Business Writer
The 2023 tobacco marketing season will start on March 8, according to a note by the Tobacco Industry and Marketing Board (TIMB).
Auction sales will begin on March 8 while contract sales will begin a day later.
About 95 percent of Zimbabwe’s tobacco is produced under contract schemes.
Tobacco is country’s largest foreign currency earner after gold and according to initial forecasts, output is expected to grow to 230 million kgs, from 212 million kgs produced last season.
This year’s crop is also expected to be of better quality thanks to the good rains that the country has received so far, according Tobacco Producers Association of Zimbabwe.
The bulk of tobacco is produced by small scale indigenous farmers who were allocated land under the land reform programme which began at the turn of the millennium.
At peak, Zimbabwe produced 257 million kgs of tobacco three year ago and the Government intends to expand production to 300 million kgs.
The Government is also looking at localising the funding of tobacco and beneficiation to miximise earnings.
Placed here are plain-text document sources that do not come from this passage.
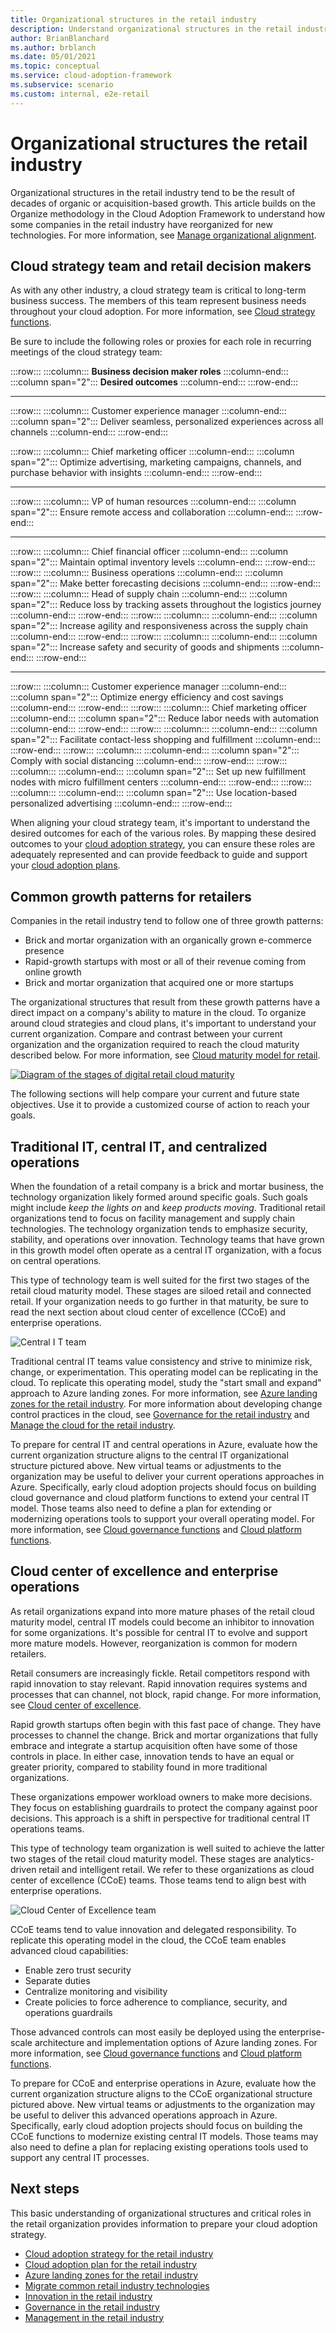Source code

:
 ```yaml
---
title: Organizational structures in the retail industry
description: Understand organizational structures in the retail industry for cloud adoption. Create a cloud strategy team and understand common growth patterns.
author: BrianBlanchard
ms.author: brblanch
ms.date: 05/01/2021
ms.topic: conceptual
ms.service: cloud-adoption-framework
ms.subservice: scenario
ms.custom: internal, e2e-retail
---
```


# Organizational structures the retail industry

Organizational structures in the retail industry tend to be the result of decades of organic or acquisition-based growth. This article builds on the Organize methodology in the Cloud Adoption Framework to understand how some companies in the retail industry have reorganized for new technologies. For more information, see [Manage organizational alignment](../../organize/index.md).

## Cloud strategy team and retail decision makers

As with any other industry, a cloud strategy team is critical to long-term business success. The members of this team represent business needs throughout your cloud adoption. For more information, see [Cloud strategy functions](../../organize/cloud-strategy.md).

Be sure to include the following roles or proxies for each role in recurring meetings of the cloud strategy team:

:::row:::
    :::column:::
        **Business decision maker roles**
    :::column-end:::
    :::column span="2":::
        **Desired outcomes**
    :::column-end:::
:::row-end:::

---
:::row:::
    :::column:::
        Customer experience manager
    :::column-end:::
    :::column span="2":::
       Deliver seamless, personalized experiences across all channels
    :::column-end:::
:::row-end:::

:::row:::
    :::column:::
        Chief marketing officer
    :::column-end:::
    :::column span="2":::
        Optimize advertising, marketing campaigns, channels, and purchase behavior with insights
    :::column-end:::
:::row-end:::

---
:::row:::
    :::column:::
        VP of human resources
    :::column-end:::
    :::column span="2":::
        Ensure remote access and collaboration
    :::column-end:::
:::row-end:::

---
:::row:::
    :::column:::
        Chief financial officer
    :::column-end:::
    :::column span="2":::
        Maintain optimal inventory levels
    :::column-end:::
:::row-end:::
:::row:::
    :::column:::
        Business operations
    :::column-end:::
    :::column span="2":::
        Make better forecasting decisions
    :::column-end:::
:::row-end:::
:::row:::
    :::column:::
        Head of supply chain
    :::column-end:::
    :::column span="2":::
        Reduce loss by tracking assets throughout the logistics journey
    :::column-end:::
:::row-end:::
:::row:::
    :::column:::
    :::column-end:::
    :::column span="2":::
        Increase agility and responsiveness across the supply chain
    :::column-end:::
:::row-end:::
:::row:::
    :::column:::
    :::column-end:::
    :::column span="2":::
        Increase safety and security of goods and shipments
    :::column-end:::
:::row-end:::

---

:::row:::
    :::column:::
        Customer experience manager
    :::column-end:::
    :::column span="2":::
        Optimize energy efficiency and cost savings
    :::column-end:::
:::row-end:::
:::row:::
    :::column:::
        Chief marketing officer
    :::column-end:::
    :::column span="2":::
        Reduce labor needs with automation
    :::column-end:::
:::row-end:::
:::row:::
    :::column:::
    :::column-end:::
    :::column span="2":::
        Facilitate contact-less shopping and fulfillment
    :::column-end:::
:::row-end:::
:::row:::
    :::column:::
    :::column-end:::
    :::column span="2":::
        Comply with social distancing
    :::column-end:::
:::row-end:::
:::row:::
    :::column:::
    :::column-end:::
    :::column span="2":::
        Set up new fulfillment nodes with micro fulfillment centers
    :::column-end:::
:::row-end:::
:::row:::
    :::column:::
    :::column-end:::
    :::column span="2":::
        Use location-based personalized advertising
    :::column-end:::
:::row-end:::

When aligning your cloud strategy team, it's important to understand the desired outcomes for each of the various roles. By mapping these desired outcomes to your [cloud adoption strategy](./strategy.md), you can ensure these roles are adequately represented and can provide feedback to guide and support your [cloud adoption plans](./plan.md).

## Common growth patterns for retailers

Companies in the retail industry tend to follow one of three growth patterns:

- Brick and mortar organization with an organically grown e-commerce presence
- Rapid-growth startups with most or all of their revenue coming from online growth
- Brick and mortar organization that acquired one or more startups

The organizational structures that result from these growth patterns have a direct impact on a company's ability to mature in the cloud. To organize around cloud strategies and cloud plans, it's important to understand your current organization. Compare and contrast between your current organization and the organization required to reach the cloud maturity described below. For more information, see [Cloud maturity model for retail](./retail-cloud-maturity.md).

[![Diagram of the stages of digital retail cloud maturity](./media/maturity-model.png)](./media/maturity-model.png#lightbox)

The following sections will help compare your current and future state objectives. Use it to provide a customized course of action to reach your goals.

## Traditional IT, central IT, and centralized operations

When the foundation of a retail company is a brick and mortar business, the technology organization likely formed around specific goals. Such goals might include *keep the lights on* and *keep products moving*. Traditional retail organizations tend to focus on facility management and supply chain technologies. The technology organization tends to emphasize security, stability, and operations over innovation. Technology teams that have grown in this growth model often operate as a central IT organization, with a focus on central operations.

This type of technology team is well suited for the first two stages of the retail cloud maturity model. These stages are siloed retail and connected retail. If your organization needs to go further in that maturity, be sure to read the next section about cloud center of excellence (CCoE) and enterprise operations.

![Central I T team](../../_images/ready/org-ready-central-it.png)

Traditional central IT teams value consistency and strive to minimize risk, change, or experimentation. This operating model can be replicating in the cloud. To replicate this operating model, study the "start small and expand" approach to Azure landing zones. For more information, see [Azure landing zones for the retail industry](./ready.md). For more information about developing change control practices in the cloud, see [Governance for the retail industry](./govern.md) and [Manage the cloud for the retail industry](./manage.md).

To prepare for central IT and central operations in Azure, evaluate how the current organization structure aligns to the central IT organizational structure pictured above. New virtual teams or adjustments to the organization may be useful to deliver your current operations approaches in Azure. Specifically, early cloud adoption projects should focus on building cloud governance and cloud platform functions to extend your central IT model. Those teams also need to define a plan for extending or modernizing operations tools to support your overall operating model. For more information, see [Cloud governance functions](../../organize/cloud-governance.md) and [Cloud platform functions](../../organize/cloud-platform.md).

## Cloud center of excellence and enterprise operations

As retail organizations expand into more mature phases of the retail cloud maturity model, central IT models could become an inhibitor to innovation for some organizations. It's possible for central IT to evolve and support more mature models. However, reorganization is common for modern retailers.

Retail consumers are increasingly fickle. Retail competitors respond with rapid innovation to stay relevant. Rapid innovation requires systems and processes that can channel, not block, rapid change. For more information, see [Cloud center of excellence](../../organize/cloud-center-of-excellence.md).

Rapid growth startups often begin with this fast pace of change. They have processes to channel the change. Brick and mortar organizations that fully embrace and integrate a startup acquisition often have some of those controls in place. In either case, innovation tends to have an equal or greater priority, compared to stability found in more traditional organizations.

These organizations empower workload owners to make more decisions. They focus on establishing guardrails to protect the company against poor decisions. This approach is a shift in perspective for traditional central IT operations teams.

This type of technology team organization is well suited to achieve the latter two stages of the retail cloud maturity model. These stages are analytics-driven retail and intelligent retail. We refer to these organizations as cloud center of excellence (CCoE) teams. Those teams tend to align best with enterprise operations.

![Cloud Center of Excellence team](../../_images/ready/org-ready-ccoe.png)

CCoE teams tend to value innovation and delegated responsibility. To replicate this operating model in the cloud, the CCoE team enables advanced cloud capabilities:

- Enable zero trust security
- Separate duties
- Centralize monitoring and visibility
- Create policies to force adherence to compliance, security, and operations guardrails

Those advanced controls can most easily be deployed using the enterprise-scale architecture and implementation options of Azure landing zones. For more information, see [Cloud governance functions](../../organize/cloud-governance.md) and [Cloud platform functions](../../organize/cloud-platform.md).

To prepare for CCoE and enterprise operations in Azure, evaluate how the current organization structure aligns to the CCoE organizational structure pictured above. New virtual teams or adjustments to the organization may be useful to deliver this advanced operations approach in Azure. Specifically, early cloud adoption projects should focus on building the CCoE functions to modernize existing central IT models. Those teams may also need to define a plan for replacing existing operations tools used to support any central IT processes.

## Next steps

This basic understanding of organizational structures and critical roles in the retail organization provides information to prepare your cloud adoption strategy.

- [Cloud adoption strategy for the retail industry](./strategy.md)
- [Cloud adoption plan for the retail industry](./plan.md)
- [Azure landing zones for the retail industry](./ready.md)
- [Migrate common retail industry technologies](./migrate.md)
- [Innovation in the retail industry](./innovate.md)
- [Governance in the retail industry](./govern.md)
- [Management in the retail industry](./manage.md)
Under the current financing model, tobacco is largely funded by offshore money.
Tobacco output is expected to be high in both volume and quality due to the good rains that the country received this cropping season, a farmers organisation said on Thursday.
George Seremwe, president of the Zimbabwe Tobacco Growers Association, an amalgamation of four unions, told journalists that the quality of the tobacco crop was good and would be able to fetch top prices when the marketing season opened soon.
“This year, we have got a very good crop. The rains were good, even the dry land crop which is rain fed could be looking like the irrigated crop because the rains were quite good.
“We are expecting a very good quality crop. We are only concerned that the inputs were quite expensive, so the prices we are going to fetch from the market should reflect that,” he said.
The Tobacco Industry and Marketing Board is, however, still conducting a crop assessment to determine the size and volume of tobacco expected this year.
Seremwe said some farmers were currently curing their crop, in readiness for the 2023 selling season.
“Curing is ongoing,” he said.
Tobacco is the country’s biggest agricultural export and second largest single commodity export after gold, raking in around US$800 million in 2021.
Its output has grown from 48 million kilogrammes in 2008 to over 200 million kilogrammes now, and the bulk of it is produced by small scale resettled farmers.
Currently, only 18 percent of the crop is grown under irrigation, and the intention is to expand this to at least 40 percent.
But the success in increasing tobacco output came at a huge environmental cost as it led to massive deforestation, especially in resettled farms.
The TIMB and other concerned stakeholders are keenly grappling with the problem through promoting the use of fuel efficient tobacco curing barns and renewable energy sources.